» WHAT TO PRODUCE:
All lines in the data bearing the string "lernen" should be identified and copied.

(Saved data entries)
____
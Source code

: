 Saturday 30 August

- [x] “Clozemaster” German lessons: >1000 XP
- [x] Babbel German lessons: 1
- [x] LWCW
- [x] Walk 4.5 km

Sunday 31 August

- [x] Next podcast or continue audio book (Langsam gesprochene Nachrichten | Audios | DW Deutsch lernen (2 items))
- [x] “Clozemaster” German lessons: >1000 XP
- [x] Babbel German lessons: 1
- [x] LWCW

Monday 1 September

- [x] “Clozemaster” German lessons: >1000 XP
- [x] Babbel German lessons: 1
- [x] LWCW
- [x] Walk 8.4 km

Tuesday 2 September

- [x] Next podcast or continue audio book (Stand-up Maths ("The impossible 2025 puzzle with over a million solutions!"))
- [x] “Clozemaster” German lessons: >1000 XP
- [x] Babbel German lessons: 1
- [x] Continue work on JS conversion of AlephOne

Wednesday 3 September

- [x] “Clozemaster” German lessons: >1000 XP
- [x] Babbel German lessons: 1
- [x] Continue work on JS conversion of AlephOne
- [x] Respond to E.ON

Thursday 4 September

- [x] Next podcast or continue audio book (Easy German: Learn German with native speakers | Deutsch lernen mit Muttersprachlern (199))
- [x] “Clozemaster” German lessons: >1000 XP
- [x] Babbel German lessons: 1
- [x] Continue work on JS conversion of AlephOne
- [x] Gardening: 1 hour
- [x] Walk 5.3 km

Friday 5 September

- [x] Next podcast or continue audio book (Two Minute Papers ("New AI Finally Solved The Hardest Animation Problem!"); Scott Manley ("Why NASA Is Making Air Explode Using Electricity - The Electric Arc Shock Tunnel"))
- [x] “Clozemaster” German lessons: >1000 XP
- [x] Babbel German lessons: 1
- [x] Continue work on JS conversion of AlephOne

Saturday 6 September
____
» ANSWER FOR THIS EXERCISE:
- [x] Next podcast or continue audio book (Langsam gesprochene Nachrichten | Audios | DW Deutsch lernen (2 items))
- [x] Next podcast or continue audio book (Easy German: Learn German with native speakers | Deutsch lernen mit Muttersprachlern (199))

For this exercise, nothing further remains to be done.